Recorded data
■ ■ ■ ■

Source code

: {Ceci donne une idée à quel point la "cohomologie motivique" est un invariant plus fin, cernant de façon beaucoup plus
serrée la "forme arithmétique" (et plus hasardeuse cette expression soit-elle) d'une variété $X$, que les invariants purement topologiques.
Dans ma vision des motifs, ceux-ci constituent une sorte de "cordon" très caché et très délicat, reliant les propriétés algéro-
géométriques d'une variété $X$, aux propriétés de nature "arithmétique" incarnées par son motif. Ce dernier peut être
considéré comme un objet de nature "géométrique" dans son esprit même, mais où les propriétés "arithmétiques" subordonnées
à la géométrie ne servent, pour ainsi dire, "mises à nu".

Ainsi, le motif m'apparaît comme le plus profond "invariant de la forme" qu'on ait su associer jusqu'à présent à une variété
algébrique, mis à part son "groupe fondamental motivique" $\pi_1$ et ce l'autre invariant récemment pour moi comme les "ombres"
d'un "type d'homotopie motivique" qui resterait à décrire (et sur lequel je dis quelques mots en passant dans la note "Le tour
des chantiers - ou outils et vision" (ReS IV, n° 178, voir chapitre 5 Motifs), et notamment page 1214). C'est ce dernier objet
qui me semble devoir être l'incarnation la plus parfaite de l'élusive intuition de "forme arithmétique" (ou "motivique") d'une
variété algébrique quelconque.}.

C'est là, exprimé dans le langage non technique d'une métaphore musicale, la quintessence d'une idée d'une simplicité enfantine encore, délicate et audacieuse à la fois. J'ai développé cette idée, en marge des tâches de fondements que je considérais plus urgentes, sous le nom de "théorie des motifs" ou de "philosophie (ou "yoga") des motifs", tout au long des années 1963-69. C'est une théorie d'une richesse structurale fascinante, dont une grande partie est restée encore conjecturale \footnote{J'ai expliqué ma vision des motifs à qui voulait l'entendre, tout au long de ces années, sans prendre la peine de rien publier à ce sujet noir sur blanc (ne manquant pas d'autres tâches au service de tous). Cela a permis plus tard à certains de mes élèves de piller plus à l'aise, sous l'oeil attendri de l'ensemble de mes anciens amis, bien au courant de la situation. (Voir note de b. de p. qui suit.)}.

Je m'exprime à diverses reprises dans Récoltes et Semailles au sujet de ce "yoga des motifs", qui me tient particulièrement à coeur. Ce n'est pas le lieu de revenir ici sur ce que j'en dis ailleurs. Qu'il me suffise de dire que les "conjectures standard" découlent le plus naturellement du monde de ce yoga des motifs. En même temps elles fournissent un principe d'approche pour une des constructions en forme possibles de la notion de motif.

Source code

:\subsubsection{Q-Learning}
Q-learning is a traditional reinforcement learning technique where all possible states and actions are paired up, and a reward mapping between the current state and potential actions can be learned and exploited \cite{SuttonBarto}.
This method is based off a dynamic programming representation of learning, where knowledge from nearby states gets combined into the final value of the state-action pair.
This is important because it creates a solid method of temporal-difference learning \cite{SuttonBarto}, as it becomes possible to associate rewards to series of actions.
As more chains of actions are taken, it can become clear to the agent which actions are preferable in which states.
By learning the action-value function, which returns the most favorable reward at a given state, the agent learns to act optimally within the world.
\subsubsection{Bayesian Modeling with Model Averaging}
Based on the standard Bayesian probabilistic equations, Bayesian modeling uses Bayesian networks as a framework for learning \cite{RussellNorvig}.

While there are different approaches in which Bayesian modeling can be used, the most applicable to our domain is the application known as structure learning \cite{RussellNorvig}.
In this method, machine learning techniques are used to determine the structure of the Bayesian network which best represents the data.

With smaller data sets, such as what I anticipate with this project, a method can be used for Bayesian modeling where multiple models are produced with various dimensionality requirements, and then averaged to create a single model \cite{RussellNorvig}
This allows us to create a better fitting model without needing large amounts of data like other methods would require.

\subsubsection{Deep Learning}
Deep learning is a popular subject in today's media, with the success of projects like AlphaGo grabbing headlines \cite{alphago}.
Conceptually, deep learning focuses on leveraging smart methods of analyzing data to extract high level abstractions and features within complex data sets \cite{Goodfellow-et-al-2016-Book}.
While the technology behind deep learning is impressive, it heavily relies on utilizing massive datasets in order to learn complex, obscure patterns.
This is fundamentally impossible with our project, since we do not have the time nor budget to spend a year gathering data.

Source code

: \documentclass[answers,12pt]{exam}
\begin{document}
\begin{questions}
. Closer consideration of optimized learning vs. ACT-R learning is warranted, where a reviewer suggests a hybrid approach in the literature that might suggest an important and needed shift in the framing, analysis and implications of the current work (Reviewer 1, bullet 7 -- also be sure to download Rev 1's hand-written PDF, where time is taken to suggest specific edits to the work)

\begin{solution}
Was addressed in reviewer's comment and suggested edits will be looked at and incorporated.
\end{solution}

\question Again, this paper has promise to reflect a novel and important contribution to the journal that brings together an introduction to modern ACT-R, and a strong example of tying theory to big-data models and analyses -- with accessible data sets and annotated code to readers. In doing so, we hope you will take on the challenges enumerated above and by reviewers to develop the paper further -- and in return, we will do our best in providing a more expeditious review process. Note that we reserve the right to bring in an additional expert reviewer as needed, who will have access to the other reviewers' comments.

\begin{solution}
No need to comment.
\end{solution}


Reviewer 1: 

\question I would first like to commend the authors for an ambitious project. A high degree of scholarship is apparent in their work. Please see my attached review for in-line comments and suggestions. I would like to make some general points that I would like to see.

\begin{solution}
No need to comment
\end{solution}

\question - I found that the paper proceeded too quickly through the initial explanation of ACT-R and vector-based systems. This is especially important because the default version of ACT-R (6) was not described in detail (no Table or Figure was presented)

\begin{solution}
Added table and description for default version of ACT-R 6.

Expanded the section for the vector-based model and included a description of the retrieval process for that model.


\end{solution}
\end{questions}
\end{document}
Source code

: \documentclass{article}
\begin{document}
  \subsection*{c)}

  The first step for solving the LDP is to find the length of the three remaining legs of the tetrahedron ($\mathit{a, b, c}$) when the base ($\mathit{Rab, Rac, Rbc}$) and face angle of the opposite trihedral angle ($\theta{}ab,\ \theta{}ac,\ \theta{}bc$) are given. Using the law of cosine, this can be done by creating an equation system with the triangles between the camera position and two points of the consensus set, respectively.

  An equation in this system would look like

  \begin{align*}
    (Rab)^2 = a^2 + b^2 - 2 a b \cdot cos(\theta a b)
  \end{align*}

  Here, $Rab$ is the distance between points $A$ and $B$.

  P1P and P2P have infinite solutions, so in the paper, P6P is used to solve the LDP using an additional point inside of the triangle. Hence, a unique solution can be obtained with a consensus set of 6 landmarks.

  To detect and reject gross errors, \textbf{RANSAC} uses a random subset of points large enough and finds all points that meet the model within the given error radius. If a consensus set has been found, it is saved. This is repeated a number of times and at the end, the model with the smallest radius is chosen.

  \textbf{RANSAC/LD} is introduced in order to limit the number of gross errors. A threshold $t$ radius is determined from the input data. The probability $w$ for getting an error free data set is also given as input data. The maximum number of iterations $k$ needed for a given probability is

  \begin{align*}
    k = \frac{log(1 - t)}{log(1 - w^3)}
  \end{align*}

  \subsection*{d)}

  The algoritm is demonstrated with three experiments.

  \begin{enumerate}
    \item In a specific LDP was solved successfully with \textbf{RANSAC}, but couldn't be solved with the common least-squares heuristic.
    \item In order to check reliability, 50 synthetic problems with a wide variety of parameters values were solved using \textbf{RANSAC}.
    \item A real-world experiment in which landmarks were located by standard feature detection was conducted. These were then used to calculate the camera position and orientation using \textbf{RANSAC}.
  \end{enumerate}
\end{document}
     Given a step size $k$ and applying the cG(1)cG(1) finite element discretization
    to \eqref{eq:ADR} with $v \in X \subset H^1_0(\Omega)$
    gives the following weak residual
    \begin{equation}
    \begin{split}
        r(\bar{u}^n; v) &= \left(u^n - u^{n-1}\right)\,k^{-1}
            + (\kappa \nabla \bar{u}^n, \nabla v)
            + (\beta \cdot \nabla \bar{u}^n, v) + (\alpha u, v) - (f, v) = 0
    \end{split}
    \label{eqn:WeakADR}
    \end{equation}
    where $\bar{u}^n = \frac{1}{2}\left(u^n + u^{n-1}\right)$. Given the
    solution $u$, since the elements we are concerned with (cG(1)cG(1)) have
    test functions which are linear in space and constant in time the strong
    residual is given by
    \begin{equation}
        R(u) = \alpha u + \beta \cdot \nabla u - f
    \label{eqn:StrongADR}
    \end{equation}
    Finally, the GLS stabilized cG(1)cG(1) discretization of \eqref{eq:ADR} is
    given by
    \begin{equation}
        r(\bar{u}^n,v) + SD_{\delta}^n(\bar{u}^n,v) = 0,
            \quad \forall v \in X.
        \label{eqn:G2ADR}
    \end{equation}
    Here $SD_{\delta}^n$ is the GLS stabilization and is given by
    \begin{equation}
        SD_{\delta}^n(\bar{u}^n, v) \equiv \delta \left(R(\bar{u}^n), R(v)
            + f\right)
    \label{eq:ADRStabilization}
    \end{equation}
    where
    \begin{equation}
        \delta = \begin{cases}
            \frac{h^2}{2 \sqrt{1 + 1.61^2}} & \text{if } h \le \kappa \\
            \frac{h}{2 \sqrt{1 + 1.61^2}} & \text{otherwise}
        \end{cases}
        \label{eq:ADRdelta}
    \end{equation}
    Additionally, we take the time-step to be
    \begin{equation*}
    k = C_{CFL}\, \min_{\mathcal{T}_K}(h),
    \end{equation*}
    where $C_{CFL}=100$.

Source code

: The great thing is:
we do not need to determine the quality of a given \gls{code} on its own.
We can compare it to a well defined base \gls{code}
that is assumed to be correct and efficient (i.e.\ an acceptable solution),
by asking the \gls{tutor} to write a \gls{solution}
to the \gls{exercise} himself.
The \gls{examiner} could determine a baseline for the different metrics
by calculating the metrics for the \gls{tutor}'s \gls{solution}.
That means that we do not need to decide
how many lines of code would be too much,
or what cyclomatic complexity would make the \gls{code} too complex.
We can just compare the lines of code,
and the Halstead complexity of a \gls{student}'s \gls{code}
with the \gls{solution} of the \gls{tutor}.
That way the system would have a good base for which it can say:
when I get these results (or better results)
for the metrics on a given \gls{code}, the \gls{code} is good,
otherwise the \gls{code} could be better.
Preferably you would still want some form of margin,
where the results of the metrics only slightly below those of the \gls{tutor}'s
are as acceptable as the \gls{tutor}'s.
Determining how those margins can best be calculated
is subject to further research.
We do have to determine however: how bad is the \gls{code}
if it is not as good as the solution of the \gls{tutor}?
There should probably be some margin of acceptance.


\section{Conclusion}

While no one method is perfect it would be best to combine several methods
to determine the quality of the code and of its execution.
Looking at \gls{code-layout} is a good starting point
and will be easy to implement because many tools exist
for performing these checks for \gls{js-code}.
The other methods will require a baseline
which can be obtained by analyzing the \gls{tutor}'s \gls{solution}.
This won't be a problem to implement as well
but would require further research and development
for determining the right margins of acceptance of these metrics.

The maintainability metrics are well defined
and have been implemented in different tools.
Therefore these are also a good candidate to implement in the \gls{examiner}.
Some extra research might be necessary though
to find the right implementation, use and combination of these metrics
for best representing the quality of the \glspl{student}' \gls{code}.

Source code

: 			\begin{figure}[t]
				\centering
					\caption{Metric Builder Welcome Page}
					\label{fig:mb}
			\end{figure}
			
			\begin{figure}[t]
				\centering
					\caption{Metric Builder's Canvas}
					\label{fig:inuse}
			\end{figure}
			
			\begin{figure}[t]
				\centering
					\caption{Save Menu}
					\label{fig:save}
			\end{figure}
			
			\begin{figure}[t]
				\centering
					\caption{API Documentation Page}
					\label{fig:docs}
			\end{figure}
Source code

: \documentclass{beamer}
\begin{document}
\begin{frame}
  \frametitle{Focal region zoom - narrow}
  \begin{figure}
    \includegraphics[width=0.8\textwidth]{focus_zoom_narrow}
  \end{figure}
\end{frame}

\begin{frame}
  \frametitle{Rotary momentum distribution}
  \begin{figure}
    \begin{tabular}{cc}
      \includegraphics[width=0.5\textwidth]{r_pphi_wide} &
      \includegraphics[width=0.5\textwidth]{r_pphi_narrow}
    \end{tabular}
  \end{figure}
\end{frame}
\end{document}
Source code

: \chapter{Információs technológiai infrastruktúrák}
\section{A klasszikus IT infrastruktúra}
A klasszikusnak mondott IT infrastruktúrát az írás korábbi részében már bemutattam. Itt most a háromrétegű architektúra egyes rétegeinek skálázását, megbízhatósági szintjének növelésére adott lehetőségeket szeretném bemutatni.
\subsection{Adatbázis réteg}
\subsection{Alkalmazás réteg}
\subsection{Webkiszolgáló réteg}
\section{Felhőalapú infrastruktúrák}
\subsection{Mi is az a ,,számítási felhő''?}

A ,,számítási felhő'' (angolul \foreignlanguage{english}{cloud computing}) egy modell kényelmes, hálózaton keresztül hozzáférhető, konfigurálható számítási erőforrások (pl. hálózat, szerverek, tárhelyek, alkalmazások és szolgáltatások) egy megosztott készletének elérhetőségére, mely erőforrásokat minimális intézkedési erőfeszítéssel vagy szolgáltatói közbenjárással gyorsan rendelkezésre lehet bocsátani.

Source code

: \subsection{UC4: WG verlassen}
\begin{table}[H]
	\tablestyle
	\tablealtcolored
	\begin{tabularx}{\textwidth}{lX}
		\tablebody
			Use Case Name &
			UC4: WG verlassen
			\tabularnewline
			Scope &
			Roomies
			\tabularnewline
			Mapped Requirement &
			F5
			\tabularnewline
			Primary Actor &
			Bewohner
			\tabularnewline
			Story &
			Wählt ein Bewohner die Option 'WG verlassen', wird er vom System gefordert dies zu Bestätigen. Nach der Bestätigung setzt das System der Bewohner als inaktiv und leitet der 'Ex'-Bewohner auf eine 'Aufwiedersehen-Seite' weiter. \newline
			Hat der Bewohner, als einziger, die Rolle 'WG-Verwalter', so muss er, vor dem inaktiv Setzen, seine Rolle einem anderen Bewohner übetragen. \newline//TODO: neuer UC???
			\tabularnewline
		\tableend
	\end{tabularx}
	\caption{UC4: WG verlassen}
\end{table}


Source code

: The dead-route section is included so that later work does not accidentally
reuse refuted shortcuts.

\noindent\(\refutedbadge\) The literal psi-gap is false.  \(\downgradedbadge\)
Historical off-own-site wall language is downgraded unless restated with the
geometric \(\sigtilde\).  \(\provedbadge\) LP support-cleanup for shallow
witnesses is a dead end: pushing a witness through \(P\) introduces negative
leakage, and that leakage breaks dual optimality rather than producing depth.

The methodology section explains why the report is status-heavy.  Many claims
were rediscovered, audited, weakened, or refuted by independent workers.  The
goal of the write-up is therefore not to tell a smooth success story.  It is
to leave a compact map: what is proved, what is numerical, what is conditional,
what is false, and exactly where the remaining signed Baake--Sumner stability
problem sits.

■ ■ ■ ■

Take from the entries every line that has the string "cette".

serrée la "forme arithmétique" (et plus hasardeuse cette expression soit-elle) d'une variété $X$, que les invariants purement topologiques.
C'est là, exprimé dans le langage non technique d'une métaphore musicale, la quintessence d'une idée d'une simplicité enfantine encore, délicate et audacieuse à la fois. J'ai développé cette idée, en marge des tâches de fondements que je considérais plus urgentes, sous le nom de "théorie des motifs" ou de "philosophie (ou "yoga") des motifs", tout au long des années 1963-69. C'est une théorie d'une richesse structurale fascinante, dont une grande partie est restée encore conjecturale \footnote{J'ai expliqué ma vision des motifs à qui voulait l'entendre, tout au long de ces années, sans prendre la peine de rien publier à ce sujet noir sur blanc (ne manquant pas d'autres tâches au service de tous). Cela a permis plus tard à certains de mes élèves de piller plus à l'aise, sous l'oeil attendri de l'ensemble de mes anciens amis, bien au courant de la situation. (Voir note de b. de p. qui suit.)}.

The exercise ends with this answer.